=== RECORDS SHOWN ===

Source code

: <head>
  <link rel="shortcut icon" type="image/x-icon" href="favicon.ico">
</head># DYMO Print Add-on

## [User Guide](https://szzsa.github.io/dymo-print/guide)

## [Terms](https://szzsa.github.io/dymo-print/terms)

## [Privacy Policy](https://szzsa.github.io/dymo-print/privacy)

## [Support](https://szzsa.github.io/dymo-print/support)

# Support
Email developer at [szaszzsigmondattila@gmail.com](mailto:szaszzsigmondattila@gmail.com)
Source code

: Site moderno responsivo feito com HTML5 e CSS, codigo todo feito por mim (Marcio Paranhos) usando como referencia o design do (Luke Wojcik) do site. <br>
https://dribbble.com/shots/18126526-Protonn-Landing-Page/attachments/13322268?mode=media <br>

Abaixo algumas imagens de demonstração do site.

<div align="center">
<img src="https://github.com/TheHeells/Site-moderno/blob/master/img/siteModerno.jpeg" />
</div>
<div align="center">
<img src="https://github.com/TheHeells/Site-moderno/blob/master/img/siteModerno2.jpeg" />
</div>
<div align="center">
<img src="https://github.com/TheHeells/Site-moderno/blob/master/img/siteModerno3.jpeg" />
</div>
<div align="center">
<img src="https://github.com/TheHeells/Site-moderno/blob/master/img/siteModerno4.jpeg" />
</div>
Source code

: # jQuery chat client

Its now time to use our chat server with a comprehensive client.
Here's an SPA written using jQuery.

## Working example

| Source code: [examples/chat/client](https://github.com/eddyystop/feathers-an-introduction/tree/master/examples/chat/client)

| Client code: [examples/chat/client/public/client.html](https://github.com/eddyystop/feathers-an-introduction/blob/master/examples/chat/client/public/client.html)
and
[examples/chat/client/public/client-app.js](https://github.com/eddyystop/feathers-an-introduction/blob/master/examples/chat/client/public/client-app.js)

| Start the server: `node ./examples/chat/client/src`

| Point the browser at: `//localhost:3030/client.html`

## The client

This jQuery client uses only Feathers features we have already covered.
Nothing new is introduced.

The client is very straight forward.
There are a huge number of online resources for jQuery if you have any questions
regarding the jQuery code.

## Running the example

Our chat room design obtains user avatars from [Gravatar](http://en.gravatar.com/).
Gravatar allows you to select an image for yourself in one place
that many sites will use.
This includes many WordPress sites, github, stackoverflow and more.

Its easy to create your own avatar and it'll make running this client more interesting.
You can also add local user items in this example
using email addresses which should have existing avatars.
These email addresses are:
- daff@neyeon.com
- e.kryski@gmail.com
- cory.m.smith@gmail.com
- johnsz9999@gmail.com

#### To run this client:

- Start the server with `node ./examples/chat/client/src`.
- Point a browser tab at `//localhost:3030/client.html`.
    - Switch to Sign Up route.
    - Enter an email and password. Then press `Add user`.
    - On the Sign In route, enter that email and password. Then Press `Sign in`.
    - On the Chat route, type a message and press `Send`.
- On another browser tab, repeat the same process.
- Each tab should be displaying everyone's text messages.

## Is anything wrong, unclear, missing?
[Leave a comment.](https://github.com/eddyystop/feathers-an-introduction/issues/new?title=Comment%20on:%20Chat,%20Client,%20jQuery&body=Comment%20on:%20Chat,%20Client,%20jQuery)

===

- [EXERCISE]:
Output the data above exactly, please, line for line.

- [RESPONSE TO THE TASK]:
Source code

: <head>
  <link rel="shortcut icon" type="image/x-icon" href="favicon.ico">
</head># DYMO Print Add-on

## [User Guide](https://szzsa.github.io/dymo-print/guide)

## [Terms](https://szzsa.github.io/dymo-print/terms)

## [Privacy Policy](https://szzsa.github.io/dymo-print/privacy)

## [Support](https://szzsa.github.io/dymo-print/support)

# Support
Email developer at [szaszzsigmondattila@gmail.com](mailto:szaszzsigmondattila@gmail.com)
Source code

: Site moderno responsivo feito com HTML5 e CSS, codigo todo feito por mim (Marcio Paranhos) usando como referencia o design do (Luke Wojcik) do site. <br>
https://dribbble.com/shots/18126526-Protonn-Landing-Page/attachments/13322268?mode=media <br>

Abaixo algumas imagens de demonstração do site.

<div align="center">
<img src="https://github.com/TheHeells/Site-moderno/blob/master/img/siteModerno.jpeg" />
</div>
<div align="center">
<img src="https://github.com/TheHeells/Site-moderno/blob/master/img/siteModerno2.jpeg" />
</div>
<div align="center">
<img src="https://github.com/TheHeells/Site-moderno/blob/master/img/siteModerno3.jpeg" />
</div>
<div align="center">
<img src="https://github.com/TheHeells/Site-moderno/blob/master/img/siteModerno4.jpeg" />
</div>
Source code

: # jQuery chat client

Its now time to use our chat server with a comprehensive client.
Here's an SPA written using jQuery.

## Working example

| Source code: [examples/chat/client](https://github.com/eddyystop/feathers-an-introduction/tree/master/examples/chat/client)

| Client code: [examples/chat/client/public/client.html](https://github.com/eddyystop/feathers-an-introduction/blob/master/examples/chat/client/public/client.html)
and
[examples/chat/client/public/client-app.js](https://github.com/eddyystop/feathers-an-introduction/blob/master/examples/chat/client/public/client-app.js)

| Start the server: `node ./examples/chat/client/src`

| Point the browser at: `//localhost:3030/client.html`

## The client

This jQuery client uses only Feathers features we have already covered.
Nothing new is introduced.

The client is very straight forward.
There are a huge number of online resources for jQuery if you have any questions
regarding the jQuery code.

## Running the example

Our chat room design obtains user avatars from [Gravatar](http://en.gravatar.com/).
Gravatar allows you to select an image for yourself in one place
that many sites will use.
This includes many WordPress sites, github, stackoverflow and more.

Its easy to create your own avatar and it'll make running this client more interesting.
You can also add local user items in this example
using email addresses which should have existing avatars.
These email addresses are:
- daff@neyeon.com
- e.kryski@gmail.com
- cory.m.smith@gmail.com
- johnsz9999@gmail.com

#### To run this client:

- Start the server with `node ./examples/chat/client/src`.
- Point a browser tab at `//localhost:3030/client.html`.
    - Switch to Sign Up route.
    - Enter an email and password. Then press `Add user`.
    - On the Sign In route, enter that email and password. Then Press `Sign in`.
    - On the Chat route, type a message and press `Send`.
- On another browser tab, repeat the same process.
- Each tab should be displaying everyone's text messages.

## Is anything wrong, unclear, missing?
[Leave a comment.](https://github.com/eddyystop/feathers-an-introduction/issues/new?title=Comment%20on:%20Chat,%20Client,%20jQuery&body=Comment%20on:%20Chat,%20Client,%20jQuery)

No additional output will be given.